Frequently Asked Questions

What happened to Pfizer's weight loss pill danuglipron?

Pfizer discontinued danuglipron in April 2025 after a case of potential drug-induced liver injury in a clinical study participant, combined with regulatory feedback. The drug had also shown high rates of GI side effects (73% nausea, 47% vomiting) and dropout rates exceeding 50% in its Phase 2b obesity trial.^[1] The decision reflected both the safety signal and danuglipron's increasingly uncompetitive tolerability profile versus rival oral GLP-1 drugs.

How much weight loss did danuglipron produce in clinical trials?

In the Phase 2b obesity trial, danuglipron produced placebo-adjusted mean body weight reductions of 8% to 13% at 32 weeks and 5% to 9.5% at 26 weeks with twice-daily dosing.^[1] These results should be interpreted cautiously because over half of participants dropped out, meaning the weight loss figures reflect only the subset who tolerated the drug.

Is danuglipron the same as orforglipron?

No. Both are oral small-molecule GLP-1 receptor agonists, but they are structurally distinct compounds from different companies. Danuglipron was developed by Pfizer and discontinued in 2025. Orforglipron, developed by Eli Lilly, continues in Phase 3 trials with a different pharmacokinetic profile and generally better tolerability data.^[3]

Why was danuglipron taken twice daily instead of once?

Danuglipron's half-life required twice-daily dosing to maintain therapeutic plasma levels. Pfizer attempted to develop a once-daily modified-release formulation that met pharmacokinetic targets in early studies, but the program was terminated before this formulation reached Phase 3. The twice-daily dosing likely contributed to the drug's tolerability problems by creating two daily plasma peaks associated with nausea.

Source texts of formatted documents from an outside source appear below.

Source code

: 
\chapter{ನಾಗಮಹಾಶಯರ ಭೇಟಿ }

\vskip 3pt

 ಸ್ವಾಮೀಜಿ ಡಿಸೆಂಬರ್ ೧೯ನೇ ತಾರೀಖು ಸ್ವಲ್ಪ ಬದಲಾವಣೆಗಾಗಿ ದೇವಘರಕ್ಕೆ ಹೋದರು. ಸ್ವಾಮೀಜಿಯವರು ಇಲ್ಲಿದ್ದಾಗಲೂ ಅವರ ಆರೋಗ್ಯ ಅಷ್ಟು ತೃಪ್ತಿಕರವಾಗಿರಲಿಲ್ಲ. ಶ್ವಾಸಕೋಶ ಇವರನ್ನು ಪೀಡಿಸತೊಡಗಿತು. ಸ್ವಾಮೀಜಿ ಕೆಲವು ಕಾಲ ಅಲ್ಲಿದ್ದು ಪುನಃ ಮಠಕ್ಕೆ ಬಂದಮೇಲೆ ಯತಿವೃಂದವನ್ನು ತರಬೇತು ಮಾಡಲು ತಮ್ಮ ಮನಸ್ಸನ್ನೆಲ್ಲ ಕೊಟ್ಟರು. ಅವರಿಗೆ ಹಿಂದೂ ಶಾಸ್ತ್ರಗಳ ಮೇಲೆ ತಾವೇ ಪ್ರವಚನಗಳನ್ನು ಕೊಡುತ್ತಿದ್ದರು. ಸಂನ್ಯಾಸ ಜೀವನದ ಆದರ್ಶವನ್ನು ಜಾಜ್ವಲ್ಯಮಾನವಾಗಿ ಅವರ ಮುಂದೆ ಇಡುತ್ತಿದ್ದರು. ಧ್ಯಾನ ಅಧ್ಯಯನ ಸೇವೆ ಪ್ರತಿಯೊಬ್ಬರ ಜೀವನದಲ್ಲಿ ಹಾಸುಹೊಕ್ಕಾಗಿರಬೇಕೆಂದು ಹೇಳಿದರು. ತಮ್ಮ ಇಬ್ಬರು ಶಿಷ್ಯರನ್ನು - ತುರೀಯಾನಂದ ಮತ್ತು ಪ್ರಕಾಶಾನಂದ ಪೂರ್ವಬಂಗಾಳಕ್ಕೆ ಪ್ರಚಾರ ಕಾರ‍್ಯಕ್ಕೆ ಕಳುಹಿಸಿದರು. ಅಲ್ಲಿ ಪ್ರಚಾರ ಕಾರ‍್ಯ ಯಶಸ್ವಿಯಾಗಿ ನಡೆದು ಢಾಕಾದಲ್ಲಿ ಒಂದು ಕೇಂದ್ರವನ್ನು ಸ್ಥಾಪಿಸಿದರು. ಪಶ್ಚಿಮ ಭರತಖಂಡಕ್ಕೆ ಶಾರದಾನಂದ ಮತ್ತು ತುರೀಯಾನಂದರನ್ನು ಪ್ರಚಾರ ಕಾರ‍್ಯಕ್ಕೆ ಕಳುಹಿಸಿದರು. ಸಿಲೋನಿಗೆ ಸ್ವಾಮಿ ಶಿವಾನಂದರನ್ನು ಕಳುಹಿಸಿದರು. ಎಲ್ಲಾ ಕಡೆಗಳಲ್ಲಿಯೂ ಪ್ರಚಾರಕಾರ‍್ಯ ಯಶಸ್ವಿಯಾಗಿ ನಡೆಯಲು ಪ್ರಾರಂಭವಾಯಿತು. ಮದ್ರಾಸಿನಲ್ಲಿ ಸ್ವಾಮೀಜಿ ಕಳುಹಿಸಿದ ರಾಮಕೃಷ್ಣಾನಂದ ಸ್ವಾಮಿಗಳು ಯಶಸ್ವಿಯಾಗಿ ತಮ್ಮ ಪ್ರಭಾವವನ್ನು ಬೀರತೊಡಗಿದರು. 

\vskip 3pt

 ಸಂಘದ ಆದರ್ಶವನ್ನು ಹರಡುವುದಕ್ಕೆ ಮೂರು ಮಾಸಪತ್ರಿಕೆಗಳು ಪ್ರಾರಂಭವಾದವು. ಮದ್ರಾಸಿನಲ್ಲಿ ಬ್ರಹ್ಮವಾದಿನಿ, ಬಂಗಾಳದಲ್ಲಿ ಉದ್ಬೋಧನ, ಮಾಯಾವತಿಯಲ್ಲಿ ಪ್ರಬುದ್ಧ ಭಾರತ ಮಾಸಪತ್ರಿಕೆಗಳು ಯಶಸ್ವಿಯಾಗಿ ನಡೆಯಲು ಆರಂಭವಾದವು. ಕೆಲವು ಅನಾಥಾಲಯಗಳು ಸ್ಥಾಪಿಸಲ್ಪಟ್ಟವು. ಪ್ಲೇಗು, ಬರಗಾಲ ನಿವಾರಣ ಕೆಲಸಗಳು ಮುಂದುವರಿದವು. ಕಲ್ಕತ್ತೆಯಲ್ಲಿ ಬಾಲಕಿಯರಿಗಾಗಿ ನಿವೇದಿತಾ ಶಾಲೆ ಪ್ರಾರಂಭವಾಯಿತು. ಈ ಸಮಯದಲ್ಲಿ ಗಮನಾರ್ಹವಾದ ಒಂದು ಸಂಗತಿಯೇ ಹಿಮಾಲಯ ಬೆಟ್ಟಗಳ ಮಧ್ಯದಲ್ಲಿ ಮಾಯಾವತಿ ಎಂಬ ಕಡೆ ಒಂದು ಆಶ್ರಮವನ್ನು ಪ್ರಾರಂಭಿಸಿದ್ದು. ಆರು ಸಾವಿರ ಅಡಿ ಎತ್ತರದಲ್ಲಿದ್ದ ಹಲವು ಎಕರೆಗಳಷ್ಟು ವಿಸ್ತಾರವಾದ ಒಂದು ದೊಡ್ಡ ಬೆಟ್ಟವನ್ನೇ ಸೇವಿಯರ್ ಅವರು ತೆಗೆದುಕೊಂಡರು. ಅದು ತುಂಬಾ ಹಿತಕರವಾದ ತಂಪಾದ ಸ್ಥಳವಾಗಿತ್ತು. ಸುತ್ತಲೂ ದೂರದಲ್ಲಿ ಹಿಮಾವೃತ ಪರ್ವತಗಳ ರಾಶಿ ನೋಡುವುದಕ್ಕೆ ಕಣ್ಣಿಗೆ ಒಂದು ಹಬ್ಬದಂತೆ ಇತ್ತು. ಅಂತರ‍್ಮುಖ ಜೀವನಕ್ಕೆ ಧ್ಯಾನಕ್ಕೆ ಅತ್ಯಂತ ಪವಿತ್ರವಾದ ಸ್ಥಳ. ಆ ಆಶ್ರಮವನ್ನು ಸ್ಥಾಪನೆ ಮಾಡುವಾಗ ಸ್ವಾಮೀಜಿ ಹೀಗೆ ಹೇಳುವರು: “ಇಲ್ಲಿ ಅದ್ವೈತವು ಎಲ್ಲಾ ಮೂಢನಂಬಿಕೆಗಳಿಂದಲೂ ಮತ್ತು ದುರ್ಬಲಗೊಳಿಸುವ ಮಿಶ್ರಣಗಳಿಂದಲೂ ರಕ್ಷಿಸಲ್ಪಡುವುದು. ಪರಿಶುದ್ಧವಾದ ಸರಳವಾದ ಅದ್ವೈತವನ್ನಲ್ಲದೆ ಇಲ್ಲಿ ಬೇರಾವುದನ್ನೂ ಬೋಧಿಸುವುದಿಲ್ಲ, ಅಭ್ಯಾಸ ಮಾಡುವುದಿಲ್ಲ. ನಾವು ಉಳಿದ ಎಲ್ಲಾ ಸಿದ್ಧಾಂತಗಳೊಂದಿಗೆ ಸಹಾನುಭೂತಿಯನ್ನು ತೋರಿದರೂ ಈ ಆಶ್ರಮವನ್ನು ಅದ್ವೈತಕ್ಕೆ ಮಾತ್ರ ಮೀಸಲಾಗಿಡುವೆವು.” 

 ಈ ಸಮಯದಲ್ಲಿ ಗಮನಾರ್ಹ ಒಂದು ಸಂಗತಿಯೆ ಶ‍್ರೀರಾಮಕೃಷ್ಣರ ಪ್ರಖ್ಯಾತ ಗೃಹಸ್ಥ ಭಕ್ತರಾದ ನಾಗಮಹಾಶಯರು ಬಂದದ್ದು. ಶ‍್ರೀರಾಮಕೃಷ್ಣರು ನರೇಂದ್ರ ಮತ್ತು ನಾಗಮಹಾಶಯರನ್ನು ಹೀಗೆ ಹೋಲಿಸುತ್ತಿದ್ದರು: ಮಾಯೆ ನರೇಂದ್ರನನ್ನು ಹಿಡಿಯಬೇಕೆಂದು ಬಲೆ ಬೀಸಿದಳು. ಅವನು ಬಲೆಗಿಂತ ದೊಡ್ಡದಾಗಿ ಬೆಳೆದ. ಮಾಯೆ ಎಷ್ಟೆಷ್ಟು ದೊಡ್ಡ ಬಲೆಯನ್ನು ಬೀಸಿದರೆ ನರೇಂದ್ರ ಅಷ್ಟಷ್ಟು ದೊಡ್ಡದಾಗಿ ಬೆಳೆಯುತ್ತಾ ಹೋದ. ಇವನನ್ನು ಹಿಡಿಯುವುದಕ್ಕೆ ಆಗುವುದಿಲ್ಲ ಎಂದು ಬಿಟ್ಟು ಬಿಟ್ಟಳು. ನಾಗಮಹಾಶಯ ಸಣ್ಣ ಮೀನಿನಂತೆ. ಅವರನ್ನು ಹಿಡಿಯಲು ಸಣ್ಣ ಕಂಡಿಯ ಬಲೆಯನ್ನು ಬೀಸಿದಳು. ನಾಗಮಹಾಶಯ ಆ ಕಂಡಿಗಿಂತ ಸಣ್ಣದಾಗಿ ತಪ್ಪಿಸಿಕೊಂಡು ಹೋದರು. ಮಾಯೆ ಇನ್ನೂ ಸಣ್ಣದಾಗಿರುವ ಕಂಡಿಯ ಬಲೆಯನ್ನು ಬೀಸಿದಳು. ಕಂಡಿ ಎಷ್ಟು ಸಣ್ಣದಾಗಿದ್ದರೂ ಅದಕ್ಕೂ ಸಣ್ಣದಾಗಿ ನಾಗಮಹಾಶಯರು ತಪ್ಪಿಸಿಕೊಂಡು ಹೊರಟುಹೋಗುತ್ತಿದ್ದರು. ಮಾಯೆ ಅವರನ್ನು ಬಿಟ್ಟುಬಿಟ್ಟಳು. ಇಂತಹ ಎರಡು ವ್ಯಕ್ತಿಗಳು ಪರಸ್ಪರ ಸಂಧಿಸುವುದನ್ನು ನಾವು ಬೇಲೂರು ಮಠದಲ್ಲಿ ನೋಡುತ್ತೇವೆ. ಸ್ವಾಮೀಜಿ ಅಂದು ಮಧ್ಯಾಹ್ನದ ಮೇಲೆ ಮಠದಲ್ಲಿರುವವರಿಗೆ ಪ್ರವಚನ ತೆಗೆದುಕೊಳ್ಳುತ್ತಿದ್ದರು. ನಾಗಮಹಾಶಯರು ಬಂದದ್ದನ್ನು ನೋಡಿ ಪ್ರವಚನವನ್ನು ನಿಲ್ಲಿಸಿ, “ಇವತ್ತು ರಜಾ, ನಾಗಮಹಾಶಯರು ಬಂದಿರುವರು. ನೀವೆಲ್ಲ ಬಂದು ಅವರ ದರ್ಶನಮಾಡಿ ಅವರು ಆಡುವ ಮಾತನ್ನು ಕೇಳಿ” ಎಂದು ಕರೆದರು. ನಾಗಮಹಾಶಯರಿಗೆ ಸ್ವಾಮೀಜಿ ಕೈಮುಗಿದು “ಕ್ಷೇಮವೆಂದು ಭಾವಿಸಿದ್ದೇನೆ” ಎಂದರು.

What oral GLP-1 drugs are still in development?

Orforglipron (Eli Lilly) is the furthest advanced oral small-molecule GLP-1 agonist, with Phase 3 trials ongoing for obesity and type 2 diabetes. Oral semaglutide (Rybelsus, Novo Nordisk) is already approved for type 2 diabetes, though it is a peptide rather than a small molecule. Several other candidates from AstraZeneca, Structure Therapeutics, and Viking Therapeutics are in earlier development stages.

Did danuglipron cause liver damage?

One participant in a dose-optimization study developed elevated liver enzymes consistent with potential drug-induced liver injury; the elevations were asymptomatic and resolved after stopping danuglipron. Pfizer stated that the overall rate of liver enzyme elevations across all trials was comparable to approved GLP-1 drugs. The single case, combined with regulatory input, was sufficient to end the program given the drug's other tolerability challenges and the competitive landscape.